Within the records below, find the line with "Once the desired" and the line with "### Statistics / Historics Calculation", then reproduce exactly those two lines and all lines between them, without any picture.

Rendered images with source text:
- Opening Delimiter -
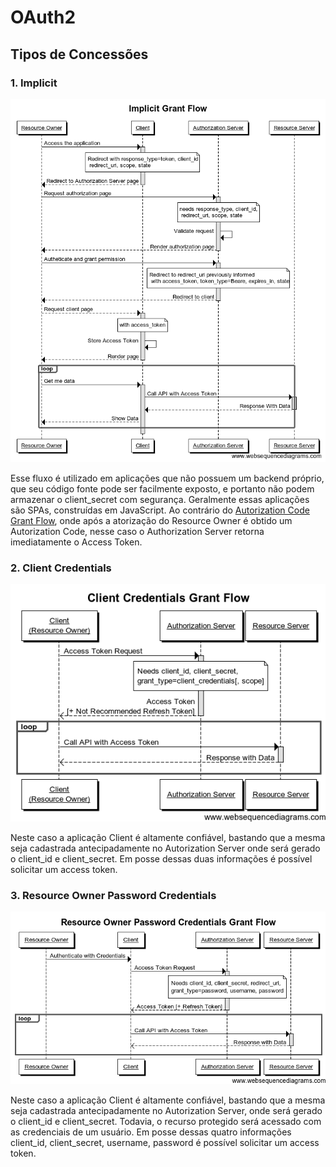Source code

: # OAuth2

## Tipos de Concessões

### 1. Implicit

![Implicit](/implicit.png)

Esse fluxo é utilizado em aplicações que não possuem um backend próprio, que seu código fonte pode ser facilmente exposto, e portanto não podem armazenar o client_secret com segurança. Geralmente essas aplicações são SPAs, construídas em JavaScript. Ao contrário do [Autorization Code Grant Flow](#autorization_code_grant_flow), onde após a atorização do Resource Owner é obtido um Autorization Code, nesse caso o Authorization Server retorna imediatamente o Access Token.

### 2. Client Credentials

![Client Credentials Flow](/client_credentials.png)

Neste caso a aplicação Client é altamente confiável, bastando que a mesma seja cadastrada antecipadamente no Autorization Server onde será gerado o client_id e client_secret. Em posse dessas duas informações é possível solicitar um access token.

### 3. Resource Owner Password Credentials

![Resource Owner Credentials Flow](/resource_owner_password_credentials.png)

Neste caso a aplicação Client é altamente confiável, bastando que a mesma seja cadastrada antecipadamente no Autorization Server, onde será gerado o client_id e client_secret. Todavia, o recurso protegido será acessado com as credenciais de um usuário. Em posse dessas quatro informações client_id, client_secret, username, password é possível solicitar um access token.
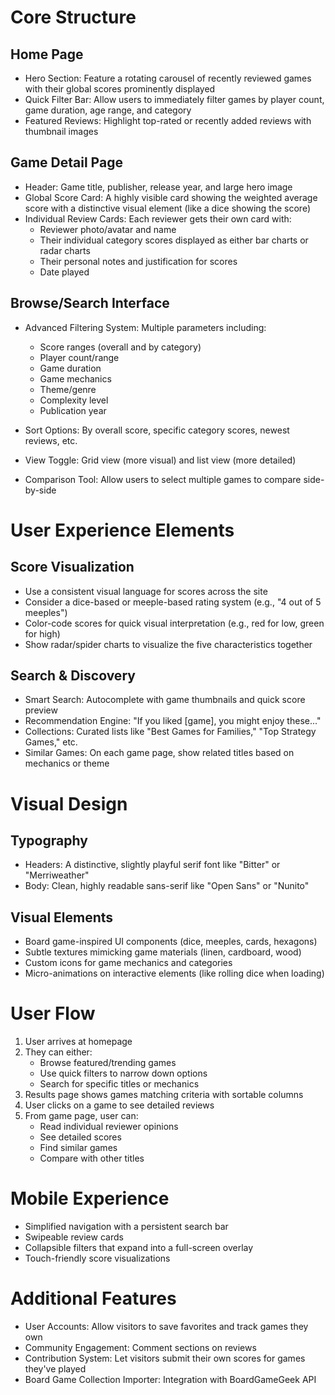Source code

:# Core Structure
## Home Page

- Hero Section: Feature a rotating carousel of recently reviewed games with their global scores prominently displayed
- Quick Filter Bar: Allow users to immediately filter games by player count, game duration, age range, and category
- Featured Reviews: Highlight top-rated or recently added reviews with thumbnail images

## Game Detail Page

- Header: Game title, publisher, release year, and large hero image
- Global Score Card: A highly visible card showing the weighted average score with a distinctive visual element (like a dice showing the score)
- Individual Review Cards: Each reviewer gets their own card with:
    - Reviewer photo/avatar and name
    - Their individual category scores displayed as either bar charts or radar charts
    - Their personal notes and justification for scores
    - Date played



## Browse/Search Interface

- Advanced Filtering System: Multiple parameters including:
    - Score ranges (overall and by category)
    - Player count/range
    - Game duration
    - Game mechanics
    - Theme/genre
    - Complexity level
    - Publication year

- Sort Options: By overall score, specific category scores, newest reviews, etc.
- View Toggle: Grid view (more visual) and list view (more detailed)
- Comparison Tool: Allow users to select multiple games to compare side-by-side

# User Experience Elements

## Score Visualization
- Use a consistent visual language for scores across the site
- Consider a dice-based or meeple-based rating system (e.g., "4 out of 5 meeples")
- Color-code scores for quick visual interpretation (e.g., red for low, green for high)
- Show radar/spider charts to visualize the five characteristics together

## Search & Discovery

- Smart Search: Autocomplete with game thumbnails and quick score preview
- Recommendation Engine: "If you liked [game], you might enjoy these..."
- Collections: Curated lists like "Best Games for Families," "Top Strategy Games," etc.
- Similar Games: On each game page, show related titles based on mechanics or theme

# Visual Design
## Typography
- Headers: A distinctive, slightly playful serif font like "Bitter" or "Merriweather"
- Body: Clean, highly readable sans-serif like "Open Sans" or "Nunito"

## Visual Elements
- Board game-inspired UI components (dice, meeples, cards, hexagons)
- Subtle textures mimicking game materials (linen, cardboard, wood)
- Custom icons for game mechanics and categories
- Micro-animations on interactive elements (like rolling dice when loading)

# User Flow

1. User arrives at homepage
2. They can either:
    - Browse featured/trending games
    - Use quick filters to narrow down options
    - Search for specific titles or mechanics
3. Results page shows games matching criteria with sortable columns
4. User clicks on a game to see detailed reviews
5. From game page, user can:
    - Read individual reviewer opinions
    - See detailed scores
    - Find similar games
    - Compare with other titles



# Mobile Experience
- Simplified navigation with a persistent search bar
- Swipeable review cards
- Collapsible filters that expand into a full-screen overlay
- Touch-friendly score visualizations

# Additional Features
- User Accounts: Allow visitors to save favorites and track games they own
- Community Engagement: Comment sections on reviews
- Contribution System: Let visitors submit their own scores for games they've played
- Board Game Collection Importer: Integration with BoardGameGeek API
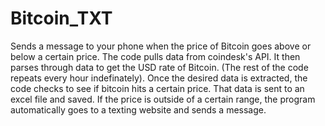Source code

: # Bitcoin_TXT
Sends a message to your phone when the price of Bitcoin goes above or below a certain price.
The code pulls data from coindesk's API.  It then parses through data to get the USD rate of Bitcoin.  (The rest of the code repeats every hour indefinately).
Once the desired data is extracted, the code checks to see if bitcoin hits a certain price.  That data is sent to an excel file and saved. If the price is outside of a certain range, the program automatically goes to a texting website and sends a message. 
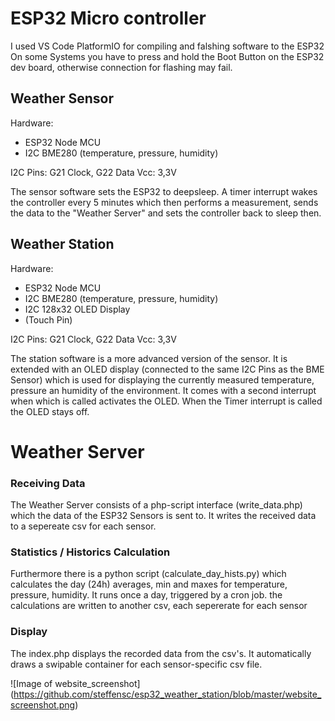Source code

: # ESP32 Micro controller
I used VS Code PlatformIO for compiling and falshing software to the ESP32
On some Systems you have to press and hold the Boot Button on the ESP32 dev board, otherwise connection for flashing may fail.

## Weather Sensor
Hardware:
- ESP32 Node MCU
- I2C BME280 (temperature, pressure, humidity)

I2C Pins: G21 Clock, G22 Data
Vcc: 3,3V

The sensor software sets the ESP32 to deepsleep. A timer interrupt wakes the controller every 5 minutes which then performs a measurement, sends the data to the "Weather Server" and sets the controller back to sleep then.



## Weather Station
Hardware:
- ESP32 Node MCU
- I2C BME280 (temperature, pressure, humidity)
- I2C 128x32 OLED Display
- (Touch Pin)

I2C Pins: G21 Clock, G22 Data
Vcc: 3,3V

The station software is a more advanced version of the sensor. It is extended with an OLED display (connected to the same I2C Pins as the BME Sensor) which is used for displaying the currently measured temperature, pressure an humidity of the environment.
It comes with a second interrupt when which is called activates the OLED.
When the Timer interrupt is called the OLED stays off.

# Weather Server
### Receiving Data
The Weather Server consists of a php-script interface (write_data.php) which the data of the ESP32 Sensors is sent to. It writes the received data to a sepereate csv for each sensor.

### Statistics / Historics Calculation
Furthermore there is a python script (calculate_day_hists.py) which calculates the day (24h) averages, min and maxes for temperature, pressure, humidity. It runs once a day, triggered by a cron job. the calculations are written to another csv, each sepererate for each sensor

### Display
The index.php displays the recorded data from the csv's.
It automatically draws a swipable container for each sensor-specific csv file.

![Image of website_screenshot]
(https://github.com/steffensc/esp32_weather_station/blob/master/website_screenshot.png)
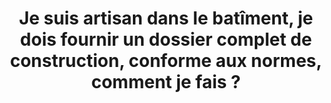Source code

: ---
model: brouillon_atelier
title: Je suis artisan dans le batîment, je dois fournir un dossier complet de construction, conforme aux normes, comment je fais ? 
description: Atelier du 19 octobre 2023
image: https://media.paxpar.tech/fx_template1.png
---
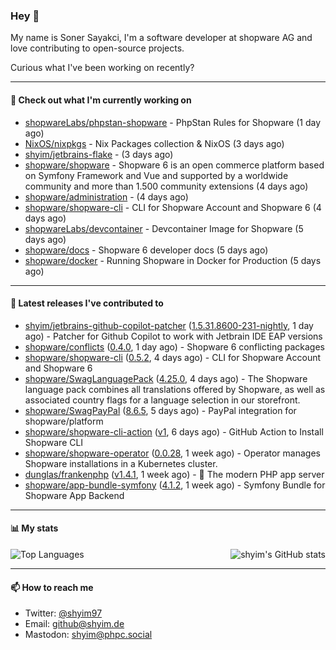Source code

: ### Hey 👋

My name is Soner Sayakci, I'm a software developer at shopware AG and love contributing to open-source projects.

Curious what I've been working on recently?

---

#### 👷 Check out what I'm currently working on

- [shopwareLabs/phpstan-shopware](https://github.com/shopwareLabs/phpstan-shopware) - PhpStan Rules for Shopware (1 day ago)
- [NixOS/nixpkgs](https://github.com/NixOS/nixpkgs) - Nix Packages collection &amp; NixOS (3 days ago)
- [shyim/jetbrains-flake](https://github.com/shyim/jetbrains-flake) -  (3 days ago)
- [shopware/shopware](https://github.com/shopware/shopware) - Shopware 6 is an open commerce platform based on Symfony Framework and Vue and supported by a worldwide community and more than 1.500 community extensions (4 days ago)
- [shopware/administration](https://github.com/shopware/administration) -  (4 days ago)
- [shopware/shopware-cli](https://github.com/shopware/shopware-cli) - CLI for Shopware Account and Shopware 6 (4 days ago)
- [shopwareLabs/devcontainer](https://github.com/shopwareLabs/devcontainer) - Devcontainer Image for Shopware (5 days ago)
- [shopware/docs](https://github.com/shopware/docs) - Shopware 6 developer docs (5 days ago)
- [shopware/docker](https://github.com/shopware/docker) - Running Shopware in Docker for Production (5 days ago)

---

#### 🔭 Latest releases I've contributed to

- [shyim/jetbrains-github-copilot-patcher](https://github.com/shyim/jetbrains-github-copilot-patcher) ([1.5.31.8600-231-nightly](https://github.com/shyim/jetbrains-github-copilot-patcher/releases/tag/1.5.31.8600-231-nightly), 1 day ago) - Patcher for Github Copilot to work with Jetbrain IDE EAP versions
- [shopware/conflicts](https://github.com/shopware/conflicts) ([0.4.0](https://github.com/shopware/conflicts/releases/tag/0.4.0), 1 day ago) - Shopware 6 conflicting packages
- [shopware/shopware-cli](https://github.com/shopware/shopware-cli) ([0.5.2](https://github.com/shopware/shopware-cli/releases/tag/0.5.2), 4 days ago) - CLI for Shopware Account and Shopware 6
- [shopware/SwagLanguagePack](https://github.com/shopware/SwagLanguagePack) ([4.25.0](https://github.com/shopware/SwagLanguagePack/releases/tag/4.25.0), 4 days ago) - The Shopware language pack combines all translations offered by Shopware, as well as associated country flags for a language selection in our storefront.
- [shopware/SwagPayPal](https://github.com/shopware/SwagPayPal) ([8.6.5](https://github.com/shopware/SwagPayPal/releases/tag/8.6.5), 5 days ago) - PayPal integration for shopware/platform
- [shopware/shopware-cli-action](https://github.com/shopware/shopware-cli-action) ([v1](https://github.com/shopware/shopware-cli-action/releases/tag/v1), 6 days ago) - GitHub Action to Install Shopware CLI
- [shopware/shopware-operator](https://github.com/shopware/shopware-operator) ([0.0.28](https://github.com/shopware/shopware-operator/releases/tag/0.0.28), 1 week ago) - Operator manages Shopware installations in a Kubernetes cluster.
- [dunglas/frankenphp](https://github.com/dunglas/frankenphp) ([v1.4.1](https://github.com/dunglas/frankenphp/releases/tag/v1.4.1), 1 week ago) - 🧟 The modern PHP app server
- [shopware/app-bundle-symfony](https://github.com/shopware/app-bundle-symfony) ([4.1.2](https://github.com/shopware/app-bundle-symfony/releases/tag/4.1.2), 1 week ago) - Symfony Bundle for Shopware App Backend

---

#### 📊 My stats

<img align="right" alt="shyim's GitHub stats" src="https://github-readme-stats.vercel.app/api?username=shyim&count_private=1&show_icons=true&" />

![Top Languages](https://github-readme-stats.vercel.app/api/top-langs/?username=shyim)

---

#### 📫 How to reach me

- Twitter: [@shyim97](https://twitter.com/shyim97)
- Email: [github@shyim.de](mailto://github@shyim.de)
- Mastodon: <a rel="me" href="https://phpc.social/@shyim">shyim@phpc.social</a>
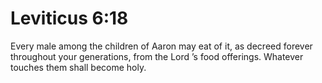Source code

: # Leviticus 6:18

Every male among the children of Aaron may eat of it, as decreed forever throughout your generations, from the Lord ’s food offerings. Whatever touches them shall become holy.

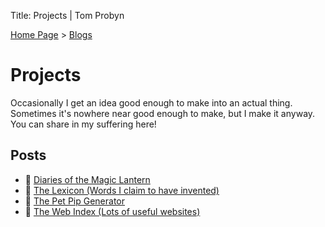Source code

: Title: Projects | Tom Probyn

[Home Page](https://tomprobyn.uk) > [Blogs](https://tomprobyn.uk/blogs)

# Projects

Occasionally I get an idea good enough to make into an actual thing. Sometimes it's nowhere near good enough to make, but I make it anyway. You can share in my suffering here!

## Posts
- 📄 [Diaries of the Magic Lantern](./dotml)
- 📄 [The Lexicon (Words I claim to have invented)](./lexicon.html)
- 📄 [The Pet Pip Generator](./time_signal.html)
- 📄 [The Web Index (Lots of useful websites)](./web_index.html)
- Closing Delimiter -
Response area:
Once the desired data is extracted, the code checks to see if bitcoin hits a certain price.  That data is sent to an excel file and saved. If the price is outside of a certain range, the program automatically goes to a texting website and sends a message. 
Source code

: # ESP32 Micro controller
I used VS Code PlatformIO for compiling and falshing software to the ESP32
On some Systems you have to press and hold the Boot Button on the ESP32 dev board, otherwise connection for flashing may fail.

## Weather Sensor
Hardware:
- ESP32 Node MCU
- I2C BME280 (temperature, pressure, humidity)

I2C Pins: G21 Clock, G22 Data
Vcc: 3,3V

The sensor software sets the ESP32 to deepsleep. A timer interrupt wakes the controller every 5 minutes which then performs a measurement, sends the data to the "Weather Server" and sets the controller back to sleep then.



## Weather Station
Hardware:
- ESP32 Node MCU
- I2C BME280 (temperature, pressure, humidity)
- I2C 128x32 OLED Display
- (Touch Pin)

I2C Pins: G21 Clock, G22 Data
Vcc: 3,3V

The station software is a more advanced version of the sensor. It is extended with an OLED display (connected to the same I2C Pins as the BME Sensor) which is used for displaying the currently measured temperature, pressure an humidity of the environment.
It comes with a second interrupt when which is called activates the OLED.
When the Timer interrupt is called the OLED stays off.

# Weather Server
### Receiving Data
The Weather Server consists of a php-script interface (write_data.php) which the data of the ESP32 Sensors is sent to. It writes the received data to a sepereate csv for each sensor.

### Statistics / Historics Calculation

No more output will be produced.